So as you might know I write marketing copy for a number of companies and players in the bike industry. The folks I work with are all US-based, not because I planned it that way, but over time, those are the stories I seem to be best at telling and the products I understand most clearly.
When we are talking about how to pitch their products, they want to focus on durability and sustainability. They want to emphasize the importance of investing in quality up front, and then keeping those quality products a long time. And they want to talk about the measures they’ve taken to produce things in the cleanest, best possible way. The word sustainability is often thrown out, but what we’re really talking about is clean manufacturing practices, clean operating procedures, etc.
Here’s the thing, though. Just about no one buys a set of wheels or a frame because it has the smallest carbon footprint. Durability, pretty much everyone acknowledges, is the least sexy feature of any product ever. So there is a disconnect between their corporate values and their desired customer’s values, though let’s be clear, if you ask consumers if they want durable, sustainably produced products, they’ll say, “Yes, of course.” And yet, when it comes time to key in the credit card number, those values tend to go by the wayside, or at least they count for much less than a perceived discount or a really cool color.
In a hierarchy of buying criteria, durability and sustainability consistently come in fourth or fifth on the list.
But Lahaina, Maui just burned down. On the East Coast we’ve gotten a dose this summer of wildfire smoke, a curse West Coasters have been familiar with for a while. It’s the hottest summer on record, not just here in Boston, but everywhere on the planet. Everywhere you look the evidence of global warming is piling up, those irascible chickens coming home to roost much sooner than we expected.
So I’m not trying to scold anyone, and obviously I have a clear stake in people changing their buying habits in this way, so I’m not high-horse riding avatar of pure intentions here, but what I am trying to do is wonder aloud when things like durability, sustainability, low carbon footprint, etc., become really dispositive values in the buying process.
When do we consider the ultimate destination of the stuff we buy? For example, can your bike be recycled? Or does it go to a landfill? I haven’t thought too hard about these things until recently, and I own some stuff whose only current path is to the trash heap. I therefore owe them a duty of care and service that will put that eventuality off as long as possible.

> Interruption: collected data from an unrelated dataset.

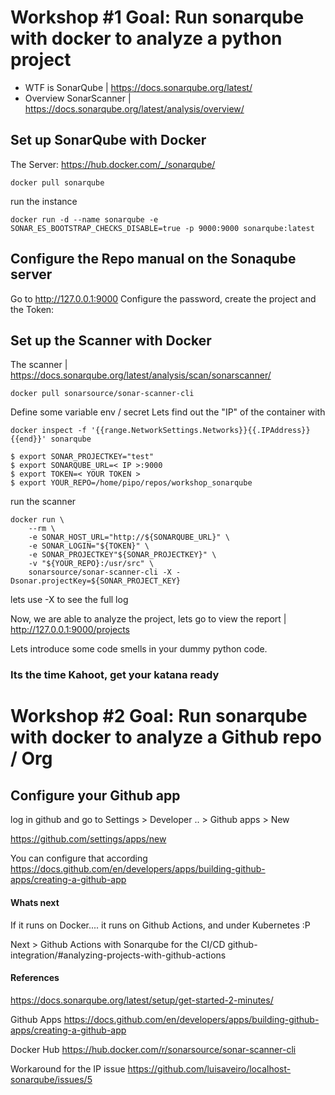 # Workshop #1 Goal: Run sonarqube with docker to analyze a python project

* WTF is SonarQube | https://docs.sonarqube.org/latest/
* Overview SonarScanner | https://docs.sonarqube.org/latest/analysis/overview/

## Set up SonarQube with Docker

The Server:
    https://hub.docker.com/_/sonarqube/

    docker pull sonarqube

run the instance

    docker run -d --name sonarqube -e SONAR_ES_BOOTSTRAP_CHECKS_DISABLE=true -p 9000:9000 sonarqube:latest


## Configure the Repo manual on the Sonaqube server

Go to http://127.0.0.1:9000 Configure the password, create the project and the Token:


## Set up the Scanner with Docker

The scanner | 
https://docs.sonarqube.org/latest/analysis/scan/sonarscanner/

    docker pull sonarsource/sonar-scanner-cli


Define some variable env / secret
    Lets find out the "IP" of the container with
    
    docker inspect -f '{{range.NetworkSettings.Networks}}{{.IPAddress}}{{end}}' sonarqube

```
$ export SONAR_PROJECTKEY="test"
$ export SONARQUBE_URL=< IP >:9000
$ export TOKEN=< YOUR TOKEN >
$ export YOUR_REPO=/home/pipo/repos/workshop_sonarqube
```

run the scanner

    docker run \
        --rm \
        -e SONAR_HOST_URL="http://${SONARQUBE_URL}" \
        -e SONAR_LOGIN="${TOKEN}" \
        -e SONAR_PROJECTKEY"${SONAR_PROJECTKEY}" \
        -v "${YOUR_REPO}:/usr/src" \
        sonarsource/sonar-scanner-cli -X -Dsonar.projectKey=${SONAR_PROJECT_KEY}


lets use -X to see the full log

Now, we are able to analyze the project, lets go to view the report | http://127.0.0.1:9000/projects

Lets introduce some code smells in your dummy python code.

### Its the time Kahoot, get your katana ready


# Workshop #2 Goal: Run sonarqube with docker to analyze a Github repo / Org

## Configure your Github app
log in github and go to
Settings > Developer .. > Github apps > New

https://github.com/settings/apps/new

You can configure that according
https://docs.github.com/en/developers/apps/building-github-apps/creating-a-github-app


####  Whats next

If it runs on Docker.... it runs on Github Actions, and under Kubernetes :P

Next > Github Actions with Sonarqube for the CI/CD
github-integration/#analyzing-projects-with-github-actions


#### References

https://docs.sonarqube.org/latest/setup/get-started-2-minutes/

Github Apps
https://docs.github.com/en/developers/apps/building-github-apps/creating-a-github-app


Docker Hub
https://hub.docker.com/r/sonarsource/sonar-scanner-cli


Workaround for the IP issue
https://github.com/luisaveiro/localhost-sonarqube/issues/5
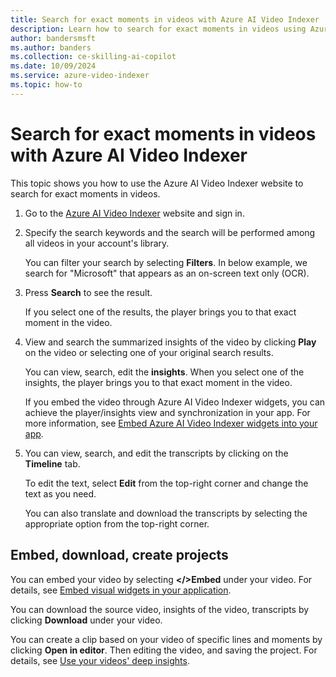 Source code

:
 ```yaml
---
title: Search for exact moments in videos with Azure AI Video Indexer
description: Learn how to search for exact moments in videos using Azure AI Video Indexer.
author: bandersmsft
ms.author: banders
ms.collection: ce-skilling-ai-copilot
ms.date: 10/09/2024
ms.service: azure-video-indexer
ms.topic: how-to
---
```


# Search for exact moments in videos with Azure AI Video Indexer

This topic shows you how to use the Azure AI Video Indexer website to search for exact moments in videos.

1. Go to the [Azure AI Video Indexer](https://www.videoindexer.ai/) website and sign in.
1. Specify the search keywords and the search will be performed among all videos in your account's library. 

    You can filter your search by selecting **Filters**. In below example, we search for "Microsoft" that appears as an on-screen text only (OCR).

1. Press **Search** to see the result.

    If you select one of the results, the player brings you to that exact moment in the video.
1. View and search the summarized insights of the video by clicking **Play** on the video or selecting one of your original search results. 

    You can view, search, edit the **insights**. When you select one of the insights, the player brings you to that exact moment in the video.

    If you embed the video through Azure AI Video Indexer widgets, you can achieve the player/insights view and synchronization in your app. For more information, see [Embed Azure AI Video Indexer widgets into your app](video-indexer-embed-widgets.md).

1. You can view, search, and edit the transcripts by clicking on the **Timeline** tab.

    To edit the text, select **Edit** from the top-right corner and change the text as you need. 

    You can also translate and download the transcripts by selecting the appropriate option from the top-right corner. 

## Embed, download, create projects

You can embed your video by selecting **</>Embed** under your video. For details, see [Embed visual widgets in your application](video-indexer-embed-widgets.md).

You can download the source video, insights of the video, transcripts by clicking **Download** under your video.

You can create a clip based on your video of specific lines and moments by clicking **Open in editor**. Then editing the video, and saving the project. For details, see [Use your videos' deep insights](use-editor-create-project.md).
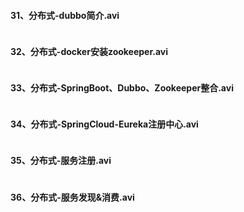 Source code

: #### 31、分布式-dubbo简介.avi
```java

```
#### 32、分布式-docker安装zookeeper.avi
```java

```
#### 33、分布式-SpringBoot、Dubbo、Zookeeper整合.avi
```java

```
#### 34、分布式-SpringCloud-Eureka注册中心.avi
```java

```
#### 35、分布式-服务注册.avi
```java

```
#### 36、分布式-服务发现&消费.avi
```java

```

I was talking with a friend of mine recently who is a scientist working on hazardous site cleanups, and she was saying that a lot of her work these days is in mitigating forever chemicals, PFCs and PFAS. These are chemicals that just don’t break down. They have to be filtered and sequestered to keep from entering the water system.
These chemicals are in every piece of waterproof gear you own (with the possible exception of Patagonia stuff, which uses a new chemical that is currently thought to be better than PFAS).
This was fascinating to me, because I think of myself, as a cyclist and outdoors person, as an environmentalist by extension, but my buying habits might not back that self-perception up, and that just brings me back to ideas of durability and sustainability and wondering if now isn’t the time (actually, probably 50 years ago was the time, but…) to reassess what I’m buying, how I’m going about my favorite activities, to bring it in line with my values.
Do you think about these things? What, if anything, about the consumption side of the cycling ledger bugs you?